• Plain-text document sources
^^^^

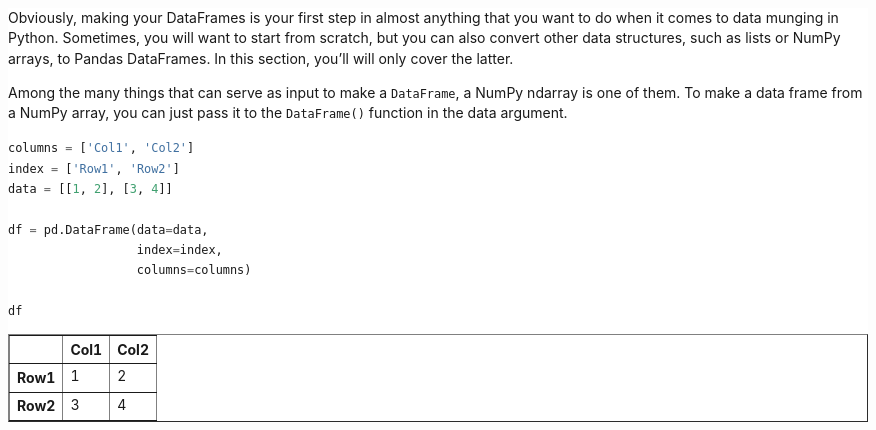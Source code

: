 Obviously, making your DataFrames is your first step in almost anything that you want to do when it comes to data munging in Python. Sometimes, you will want to start from scratch, but you can also convert other data structures, such as lists or NumPy arrays, to Pandas DataFrames. In this section, you’ll will only cover the latter. 

Among the many things that can serve as input to make a ```DataFrame```, a NumPy ndarray is one of them. To make a data frame from a NumPy array, you can just pass it to the ```DataFrame()``` function in the data argument.


```python
columns = ['Col1', 'Col2']
index = ['Row1', 'Row2']
data = [[1, 2], [3, 4]]
                
df = pd.DataFrame(data=data,
                  index=index,
                  columns=columns)

df
```




<div>
<style scoped>
    .dataframe tbody tr th:only-of-type {
        vertical-align: middle;
    }

    .dataframe tbody tr th {
        vertical-align: top;
    }

    .dataframe thead th {
        text-align: right;
    }
</style>
<table border="1" class="dataframe">
  <thead>
    <tr style="text-align: right;">
      <th></th>
      <th>Col1</th>
      <th>Col2</th>
    </tr>
  </thead>
  <tbody>
    <tr>
      <th>Row1</th>
      <td>1</td>
      <td>2</td>
    </tr>
    <tr>
      <th>Row2</th>
      <td>3</td>
      <td>4</td>
    </tr>
  </tbody>
</table>
</div>
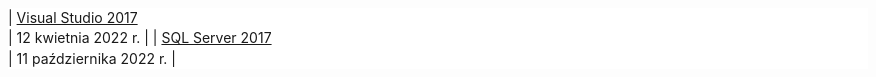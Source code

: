 | [Visual Studio 2017](/lifecycle/products/visual-studio-2017?branch=live)<br> | 12 kwietnia 2022 r. |
| [SQL Server 2017](/lifecycle/products/sql-server-2017?branch=live)<br> | 11 października 2022 r. |
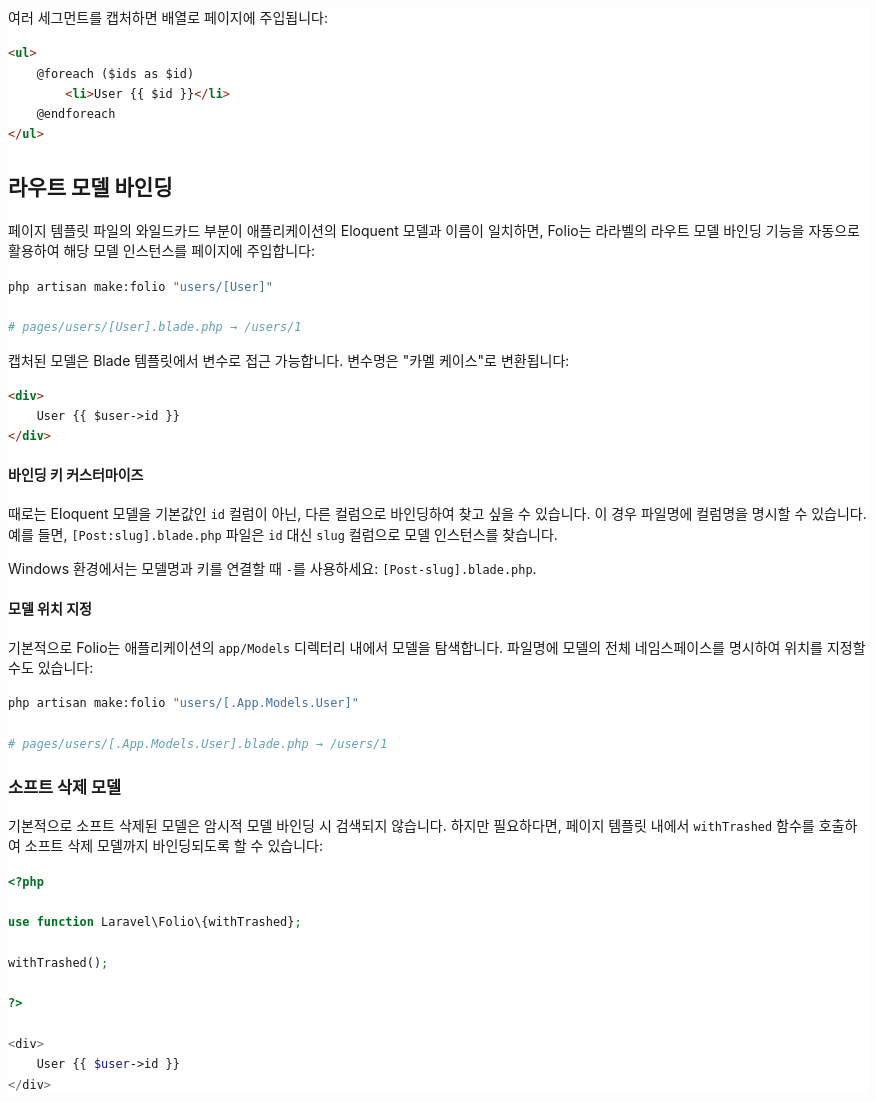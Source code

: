 여러 세그먼트를 캡처하면 배열로 페이지에 주입됩니다:

```html
<ul>
    @foreach ($ids as $id)
        <li>User {{ $id }}</li>
    @endforeach
</ul>
```

<a name="route-model-binding"></a>
## 라우트 모델 바인딩

페이지 템플릿 파일의 와일드카드 부분이 애플리케이션의 Eloquent 모델과 이름이 일치하면, Folio는 라라벨의 라우트 모델 바인딩 기능을 자동으로 활용하여 해당 모델 인스턴스를 페이지에 주입합니다:

```bash
php artisan make:folio "users/[User]"

# pages/users/[User].blade.php → /users/1
```

캡처된 모델은 Blade 템플릿에서 변수로 접근 가능합니다. 변수명은 "카멜 케이스"로 변환됩니다:

```html
<div>
    User {{ $user->id }}
</div>
```

#### 바인딩 키 커스터마이즈

때로는 Eloquent 모델을 기본값인 `id` 컬럼이 아닌, 다른 컬럼으로 바인딩하여 찾고 싶을 수 있습니다. 이 경우 파일명에 컬럼명을 명시할 수 있습니다. 예를 들면, `[Post:slug].blade.php` 파일은 `id` 대신 `slug` 컬럼으로 모델 인스턴스를 찾습니다.

Windows 환경에서는 모델명과 키를 연결할 때 `-`를 사용하세요: `[Post-slug].blade.php`.

#### 모델 위치 지정

기본적으로 Folio는 애플리케이션의 `app/Models` 디렉터리 내에서 모델을 탐색합니다. 파일명에 모델의 전체 네임스페이스를 명시하여 위치를 지정할 수도 있습니다:

```bash
php artisan make:folio "users/[.App.Models.User]"

# pages/users/[.App.Models.User].blade.php → /users/1
```

<a name="soft-deleted-models"></a>
### 소프트 삭제 모델

기본적으로 소프트 삭제된 모델은 암시적 모델 바인딩 시 검색되지 않습니다. 하지만 필요하다면, 페이지 템플릿 내에서 `withTrashed` 함수를 호출하여 소프트 삭제 모델까지 바인딩되도록 할 수 있습니다:

```php
<?php

use function Laravel\Folio\{withTrashed};

withTrashed();

?>

<div>
    User {{ $user->id }}
</div>
```
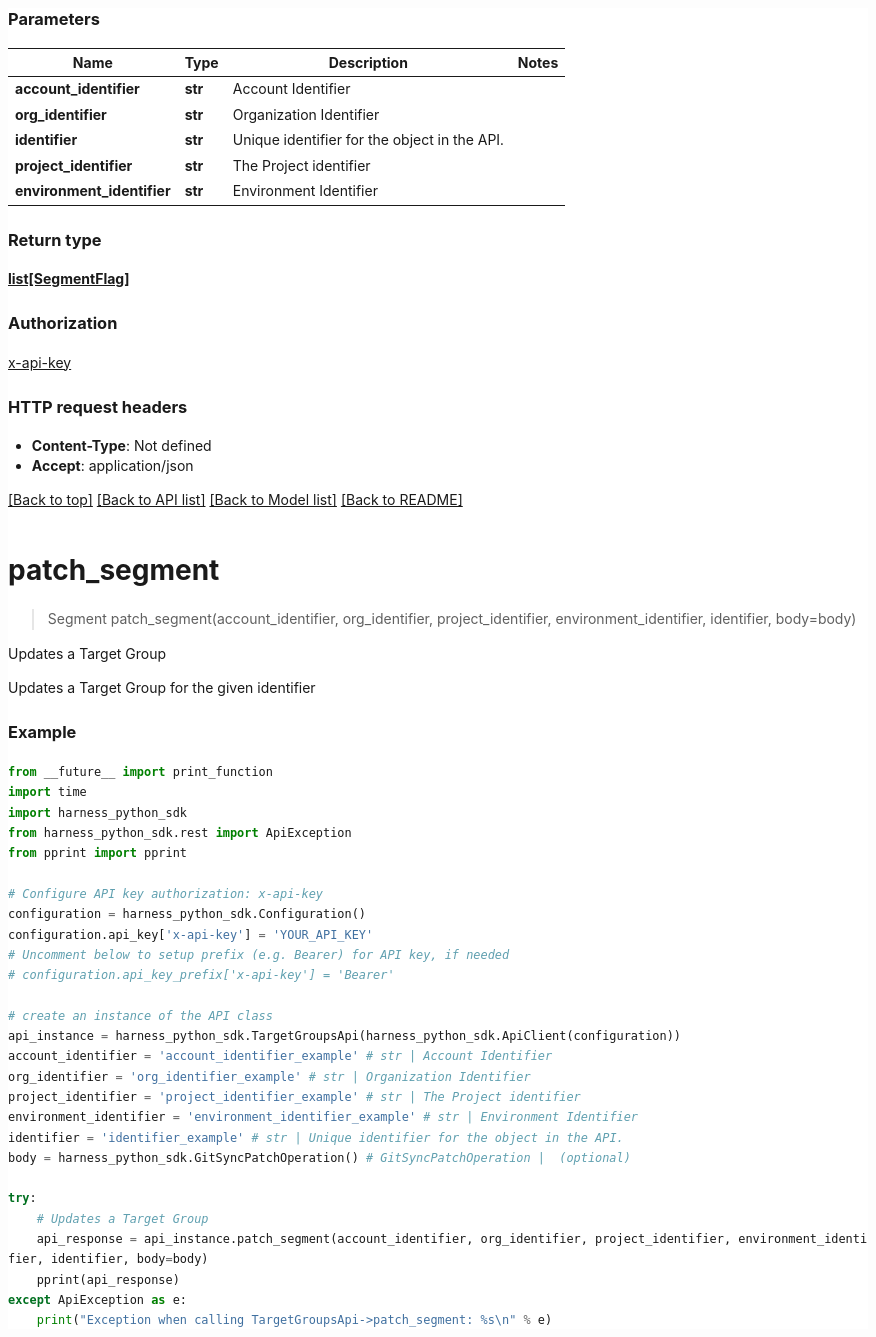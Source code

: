 ### Parameters

Name | Type | Description  | Notes
------------- | ------------- | ------------- | -------------
 **account_identifier** | **str**| Account Identifier | 
 **org_identifier** | **str**| Organization Identifier | 
 **identifier** | **str**| Unique identifier for the object in the API. | 
 **project_identifier** | **str**| The Project identifier | 
 **environment_identifier** | **str**| Environment Identifier | 

### Return type

[**list[SegmentFlag]**](SegmentFlag.md)

### Authorization

[x-api-key](../README.md#x-api-key)

### HTTP request headers

 - **Content-Type**: Not defined
 - **Accept**: application/json

[[Back to top]](#) [[Back to API list]](../README.md#documentation-for-api-endpoints) [[Back to Model list]](../README.md#documentation-for-models) [[Back to README]](../README.md)

# **patch_segment**
> Segment patch_segment(account_identifier, org_identifier, project_identifier, environment_identifier, identifier, body=body)

Updates a Target Group

Updates a Target Group for the given identifier

### Example
```python
from __future__ import print_function
import time
import harness_python_sdk
from harness_python_sdk.rest import ApiException
from pprint import pprint

# Configure API key authorization: x-api-key
configuration = harness_python_sdk.Configuration()
configuration.api_key['x-api-key'] = 'YOUR_API_KEY'
# Uncomment below to setup prefix (e.g. Bearer) for API key, if needed
# configuration.api_key_prefix['x-api-key'] = 'Bearer'

# create an instance of the API class
api_instance = harness_python_sdk.TargetGroupsApi(harness_python_sdk.ApiClient(configuration))
account_identifier = 'account_identifier_example' # str | Account Identifier
org_identifier = 'org_identifier_example' # str | Organization Identifier
project_identifier = 'project_identifier_example' # str | The Project identifier
environment_identifier = 'environment_identifier_example' # str | Environment Identifier
identifier = 'identifier_example' # str | Unique identifier for the object in the API.
body = harness_python_sdk.GitSyncPatchOperation() # GitSyncPatchOperation |  (optional)

try:
    # Updates a Target Group
    api_response = api_instance.patch_segment(account_identifier, org_identifier, project_identifier, environment_identifier, identifier, body=body)
    pprint(api_response)
except ApiException as e:
    print("Exception when calling TargetGroupsApi->patch_segment: %s\n" % e)
```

^^^^

• Activity
Each line from the first line of the data above through the one containing "<th>Col1</th>" must be set down exactly; the pictures must not be.

• Task response
Source code

: Obviously, making your DataFrames is your first step in almost anything that you want to do when it comes to data munging in Python. Sometimes, you will want to start from scratch, but you can also convert other data structures, such as lists or NumPy arrays, to Pandas DataFrames. In this section, you’ll will only cover the latter. 

Among the many things that can serve as input to make a ```DataFrame```, a NumPy ndarray is one of them. To make a data frame from a NumPy array, you can just pass it to the ```DataFrame()``` function in the data argument.


```python
columns = ['Col1', 'Col2']
index = ['Row1', 'Row2']
data = [[1, 2], [3, 4]]
                
df = pd.DataFrame(data=data,
                  index=index,
                  columns=columns)

df
```




<div>
<style scoped>
    .dataframe tbody tr th:only-of-type {
        vertical-align: middle;
    }

    .dataframe tbody tr th {
        vertical-align: top;
    }

    .dataframe thead th {
        text-align: right;
    }
</style>
<table border="1" class="dataframe">
  <thead>
    <tr style="text-align: right;">
      <th></th>
      <th>Col1</th>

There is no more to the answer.